*Work item:* Each entry should be given again exactly, with any image left out.

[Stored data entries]

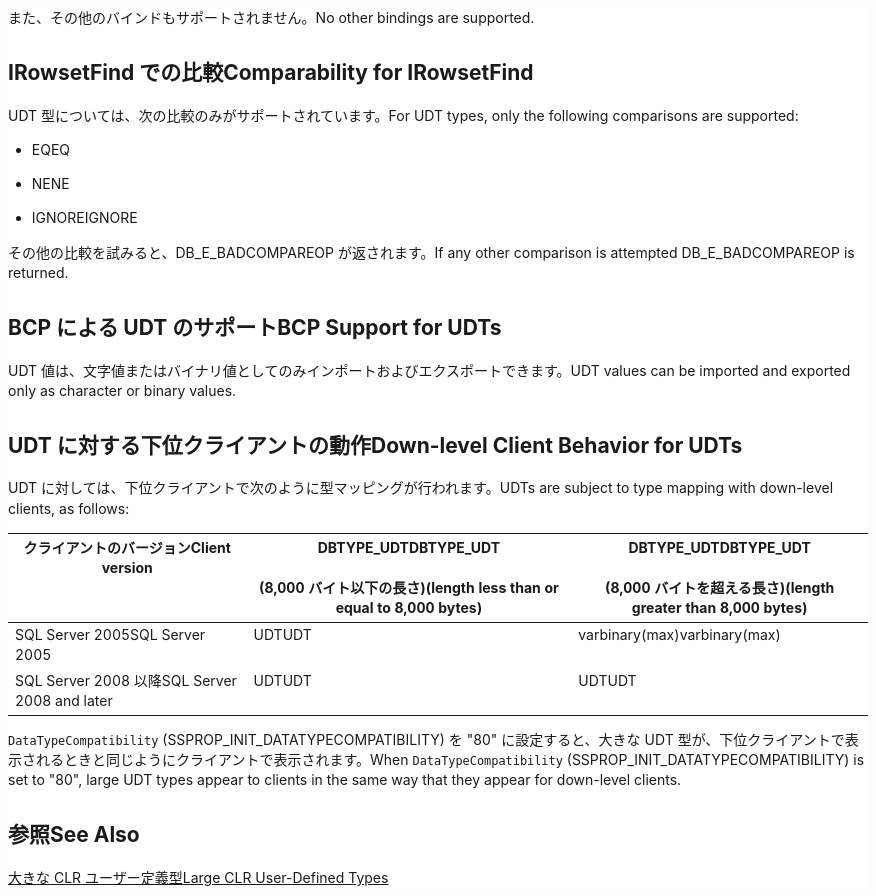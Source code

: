  <span data-ttu-id="1fdf8-375">また、その他のバインドもサポートされません。</span><span class="sxs-lookup"><span data-stu-id="1fdf8-375">No other bindings are supported.</span></span>  
  
## <a name="comparability-for-irowsetfind"></a><span data-ttu-id="1fdf8-376">IRowsetFind での比較</span><span class="sxs-lookup"><span data-stu-id="1fdf8-376">Comparability for IRowsetFind</span></span>  
 <span data-ttu-id="1fdf8-377">UDT 型については、次の比較のみがサポートされています。</span><span class="sxs-lookup"><span data-stu-id="1fdf8-377">For UDT types, only the following comparisons are supported:</span></span>  
  
-   <span data-ttu-id="1fdf8-378">EQ</span><span class="sxs-lookup"><span data-stu-id="1fdf8-378">EQ</span></span>  
  
-   <span data-ttu-id="1fdf8-379">NE</span><span class="sxs-lookup"><span data-stu-id="1fdf8-379">NE</span></span>  
  
-   <span data-ttu-id="1fdf8-380">IGNORE</span><span class="sxs-lookup"><span data-stu-id="1fdf8-380">IGNORE</span></span>  
  
 <span data-ttu-id="1fdf8-381">その他の比較を試みると、DB_E_BADCOMPAREOP が返されます。</span><span class="sxs-lookup"><span data-stu-id="1fdf8-381">If any other comparison is attempted DB_E_BADCOMPAREOP is returned.</span></span>  
  
## <a name="bcp-support-for-udts"></a><span data-ttu-id="1fdf8-382">BCP による UDT のサポート</span><span class="sxs-lookup"><span data-stu-id="1fdf8-382">BCP Support for UDTs</span></span>  
 <span data-ttu-id="1fdf8-383">UDT 値は、文字値またはバイナリ値としてのみインポートおよびエクスポートできます。</span><span class="sxs-lookup"><span data-stu-id="1fdf8-383">UDT values can be imported and exported only as character or binary values.</span></span>  
  
## <a name="down-level-client-behavior-for-udts"></a><span data-ttu-id="1fdf8-384">UDT に対する下位クライアントの動作</span><span class="sxs-lookup"><span data-stu-id="1fdf8-384">Down-level Client Behavior for UDTs</span></span>  
 <span data-ttu-id="1fdf8-385">UDT に対しては、下位クライアントで次のように型マッピングが行われます。</span><span class="sxs-lookup"><span data-stu-id="1fdf8-385">UDTs are subject to type mapping with down-level clients, as follows:</span></span>  
  
|<span data-ttu-id="1fdf8-386">クライアントのバージョン</span><span class="sxs-lookup"><span data-stu-id="1fdf8-386">Client version</span></span>|<span data-ttu-id="1fdf8-387">DBTYPE_UDT</span><span class="sxs-lookup"><span data-stu-id="1fdf8-387">DBTYPE_UDT</span></span><br /><br /> <span data-ttu-id="1fdf8-388">(8,000 バイト以下の長さ)</span><span class="sxs-lookup"><span data-stu-id="1fdf8-388">(length less than or equal to 8,000 bytes)</span></span>|<span data-ttu-id="1fdf8-389">DBTYPE_UDT</span><span class="sxs-lookup"><span data-stu-id="1fdf8-389">DBTYPE_UDT</span></span><br /><br /> <span data-ttu-id="1fdf8-390">(8,000 バイトを超える長さ)</span><span class="sxs-lookup"><span data-stu-id="1fdf8-390">(length greater than 8,000 bytes)</span></span>|  
|--------------------|------------------------------------------------------------------|---------------------------------------------------------|  
|<span data-ttu-id="1fdf8-391">SQL Server 2005</span><span class="sxs-lookup"><span data-stu-id="1fdf8-391">SQL Server 2005</span></span>|<span data-ttu-id="1fdf8-392">UDT</span><span class="sxs-lookup"><span data-stu-id="1fdf8-392">UDT</span></span>|<span data-ttu-id="1fdf8-393">varbinary(max)</span><span class="sxs-lookup"><span data-stu-id="1fdf8-393">varbinary(max)</span></span>|  
|<span data-ttu-id="1fdf8-394">SQL Server 2008 以降</span><span class="sxs-lookup"><span data-stu-id="1fdf8-394">SQL Server 2008 and later</span></span>|<span data-ttu-id="1fdf8-395">UDT</span><span class="sxs-lookup"><span data-stu-id="1fdf8-395">UDT</span></span>|<span data-ttu-id="1fdf8-396">UDT</span><span class="sxs-lookup"><span data-stu-id="1fdf8-396">UDT</span></span>|  
  
 <span data-ttu-id="1fdf8-397">`DataTypeCompatibility` (SSPROP_INIT_DATATYPECOMPATIBILITY) を "80" に設定すると、大きな UDT 型が、下位クライアントで表示されるときと同じようにクライアントで表示されます。</span><span class="sxs-lookup"><span data-stu-id="1fdf8-397">When `DataTypeCompatibility` (SSPROP_INIT_DATATYPECOMPATIBILITY) is set to "80", large UDT types appear to clients in the same way that they appear for down-level clients.</span></span>  
  
## <a name="see-also"></a><span data-ttu-id="1fdf8-398">参照</span><span class="sxs-lookup"><span data-stu-id="1fdf8-398">See Also</span></span>  
 [<span data-ttu-id="1fdf8-399">大きな CLR ユーザー定義型</span><span class="sxs-lookup"><span data-stu-id="1fdf8-399">Large CLR User-Defined Types</span></span>](../features/large-clr-user-defined-types.md)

*Result below:*
Source code

:  <span data-ttu-id="1fdf8-375">また、その他のバインドもサポートされません。</span><span class="sxs-lookup"><span data-stu-id="1fdf8-375">No other bindings are supported.</span></span>  
  
## <a name="comparability-for-irowsetfind"></a><span data-ttu-id="1fdf8-376">IRowsetFind での比較</span><span class="sxs-lookup"><span data-stu-id="1fdf8-376">Comparability for IRowsetFind</span></span>  
 <span data-ttu-id="1fdf8-377">UDT 型については、次の比較のみがサポートされています。</span><span class="sxs-lookup"><span data-stu-id="1fdf8-377">For UDT types, only the following comparisons are supported:</span></span>  
  
-   <span data-ttu-id="1fdf8-378">EQ</span><span class="sxs-lookup"><span data-stu-id="1fdf8-378">EQ</span></span>  
  
-   <span data-ttu-id="1fdf8-379">NE</span><span class="sxs-lookup"><span data-stu-id="1fdf8-379">NE</span></span>  
  
-   <span data-ttu-id="1fdf8-380">IGNORE</span><span class="sxs-lookup"><span data-stu-id="1fdf8-380">IGNORE</span></span>  
  
 <span data-ttu-id="1fdf8-381">その他の比較を試みると、DB_E_BADCOMPAREOP が返されます。</span><span class="sxs-lookup"><span data-stu-id="1fdf8-381">If any other comparison is attempted DB_E_BADCOMPAREOP is returned.</span></span>  
  
## <a name="bcp-support-for-udts"></a><span data-ttu-id="1fdf8-382">BCP による UDT のサポート</span><span class="sxs-lookup"><span data-stu-id="1fdf8-382">BCP Support for UDTs</span></span>  
 <span data-ttu-id="1fdf8-383">UDT 値は、文字値またはバイナリ値としてのみインポートおよびエクスポートできます。</span><span class="sxs-lookup"><span data-stu-id="1fdf8-383">UDT values can be imported and exported only as character or binary values.</span></span>  
  
## <a name="down-level-client-behavior-for-udts"></a><span data-ttu-id="1fdf8-384">UDT に対する下位クライアントの動作</span><span class="sxs-lookup"><span data-stu-id="1fdf8-384">Down-level Client Behavior for UDTs</span></span>  
 <span data-ttu-id="1fdf8-385">UDT に対しては、下位クライアントで次のように型マッピングが行われます。</span><span class="sxs-lookup"><span data-stu-id="1fdf8-385">UDTs are subject to type mapping with down-level clients, as follows:</span></span>  
  
|<span data-ttu-id="1fdf8-386">クライアントのバージョン</span><span class="sxs-lookup"><span data-stu-id="1fdf8-386">Client version</span></span>|<span data-ttu-id="1fdf8-387">DBTYPE_UDT</span><span class="sxs-lookup"><span data-stu-id="1fdf8-387">DBTYPE_UDT</span></span><br /><br /> <span data-ttu-id="1fdf8-388">(8,000 バイト以下の長さ)</span><span class="sxs-lookup"><span data-stu-id="1fdf8-388">(length less than or equal to 8,000 bytes)</span></span>|<span data-ttu-id="1fdf8-389">DBTYPE_UDT</span><span class="sxs-lookup"><span data-stu-id="1fdf8-389">DBTYPE_UDT</span></span><br /><br /> <span data-ttu-id="1fdf8-390">(8,000 バイトを超える長さ)</span><span class="sxs-lookup"><span data-stu-id="1fdf8-390">(length greater than 8,000 bytes)</span></span>|  
|--------------------|------------------------------------------------------------------|---------------------------------------------------------|  
|<span data-ttu-id="1fdf8-391">SQL Server 2005</span><span class="sxs-lookup"><span data-stu-id="1fdf8-391">SQL Server 2005</span></span>|<span data-ttu-id="1fdf8-392">UDT</span><span class="sxs-lookup"><span data-stu-id="1fdf8-392">UDT</span></span>|<span data-ttu-id="1fdf8-393">varbinary(max)</span><span class="sxs-lookup"><span data-stu-id="1fdf8-393">varbinary(max)</span></span>|  
|<span data-ttu-id="1fdf8-394">SQL Server 2008 以降</span><span class="sxs-lookup"><span data-stu-id="1fdf8-394">SQL Server 2008 and later</span></span>|<span data-ttu-id="1fdf8-395">UDT</span><span class="sxs-lookup"><span data-stu-id="1fdf8-395">UDT</span></span>|<span data-ttu-id="1fdf8-396">UDT</span><span class="sxs-lookup"><span data-stu-id="1fdf8-396">UDT</span></span>|  
  
 <span data-ttu-id="1fdf8-397">`DataTypeCompatibility` (SSPROP_INIT_DATATYPECOMPATIBILITY) を "80" に設定すると、大きな UDT 型が、下位クライアントで表示されるときと同じようにクライアントで表示されます。</span><span class="sxs-lookup"><span data-stu-id="1fdf8-397">When `DataTypeCompatibility` (SSPROP_INIT_DATATYPECOMPATIBILITY) is set to "80", large UDT types appear to clients in the same way that they appear for down-level clients.</span></span>  
  
## <a name="see-also"></a><span data-ttu-id="1fdf8-398">参照</span><span class="sxs-lookup"><span data-stu-id="1fdf8-398">See Also</span></span>  
 [<span data-ttu-id="1fdf8-399">大きな CLR ユーザー定義型</span><span class="sxs-lookup"><span data-stu-id="1fdf8-399">Large CLR User-Defined Types</span></span>](../features/large-clr-user-defined-types.md)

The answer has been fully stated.